Dec. 17 (Bloomberg) -- U.S. stock-index futures maintained gains even as a Federal Reserve report showed New York-area manufacturing shrank more than forecast in December.
The Federal Reserve Bank of New York’s general economic index dropped to minus 8.1, the fifth month of contraction, from minus 5.2 in November. The median forecast of 55 economists in a Bloomberg survey called for minus 1. Readings of less than zero signal contraction in New York, northern New Jersey and southern Connecticut.
Futures on the Standard & Poor’s 500 Index expiring in March added 0.4 percent to 1,415 at 8:31 a.m. in New York.
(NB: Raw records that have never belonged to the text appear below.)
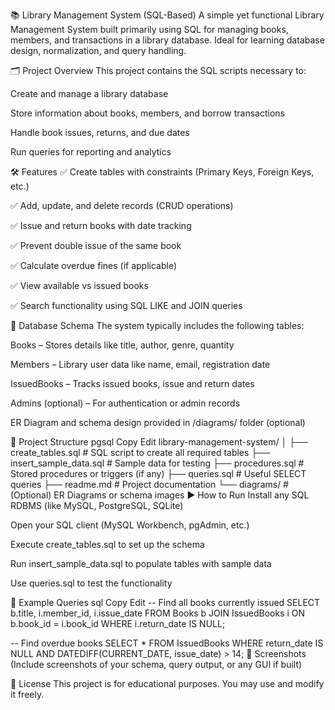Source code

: 📚 Library Management System (SQL-Based)
A simple yet functional Library Management System built primarily using SQL for managing books, members, and transactions in a library database. Ideal for learning database design, normalization, and query handling.

🗂️ Project Overview
This project contains the SQL scripts necessary to:

Create and manage a library database

Store information about books, members, and borrow transactions

Handle book issues, returns, and due dates

Run queries for reporting and analytics

🛠️ Features
✅ Create tables with constraints (Primary Keys, Foreign Keys, etc.)

✅ Add, update, and delete records (CRUD operations)

✅ Issue and return books with date tracking

✅ Prevent double issue of the same book

✅ Calculate overdue fines (if applicable)

✅ View available vs issued books

✅ Search functionality using SQL LIKE and JOIN queries

🧩 Database Schema
The system typically includes the following tables:

Books – Stores details like title, author, genre, quantity

Members – Library user data like name, email, registration date

IssuedBooks – Tracks issued books, issue and return dates

Admins (optional) – For authentication or admin records

ER Diagram and schema design provided in /diagrams/ folder (optional)

📁 Project Structure
pgsql
Copy
Edit
library-management-system/
│
├── create_tables.sql         # SQL script to create all required tables
├── insert_sample_data.sql    # Sample data for testing
├── procedures.sql            # Stored procedures or triggers (if any)
├── queries.sql               # Useful SELECT queries
├── readme.md                 # Project documentation
└── diagrams/                 # (Optional) ER Diagrams or schema images
▶️ How to Run
Install any SQL RDBMS (like MySQL, PostgreSQL, SQLite)

Open your SQL client (MySQL Workbench, pgAdmin, etc.)

Execute create_tables.sql to set up the schema

Run insert_sample_data.sql to populate tables with sample data

Use queries.sql to test the functionality

🧪 Example Queries
sql
Copy
Edit
-- Find all books currently issued
SELECT b.title, i.member_id, i.issue_date 
FROM Books b
JOIN IssuedBooks i ON b.book_id = i.book_id
WHERE i.return_date IS NULL;

-- Find overdue books
SELECT * FROM IssuedBooks
WHERE return_date IS NULL AND DATEDIFF(CURRENT_DATE, issue_date) > 14;
📸 Screenshots
(Include screenshots of your schema, query output, or any GUI if built)

📃 License
This project is for educational purposes. You may use and modify it freely.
The S&P 500 has lost 1.9 percent so far this quarter, the worst performance among 24 developed markets, as President Barack Obama and House Republicans differed over how to avoid automatic deficit-reduction measures.
Obama and House Speaker John Boehner haven’t reached a deal with two weeks remaining to avert more than $600 billion in automatic spending cuts and tax increases, known as the fiscal cliff, set to start in January. The Congressional Budget Office has said a failure to prevent those changes may lead to a recession in the first half of 2013.
Republicans and Democrats in Congress are starting to talk about the benefits of waiting until January to reach a budget deal. Obama rejected an offer by Boehner to raise rates on household income above $1 million a year in exchange for containing entitlement program costs.
In Japan, the Nikkei 225 Stock Average rose to the highest in eight months after the Liberal Democratic Party returned to power on a campaign for more economic stimulus and the doubling of the nation’s inflation goal.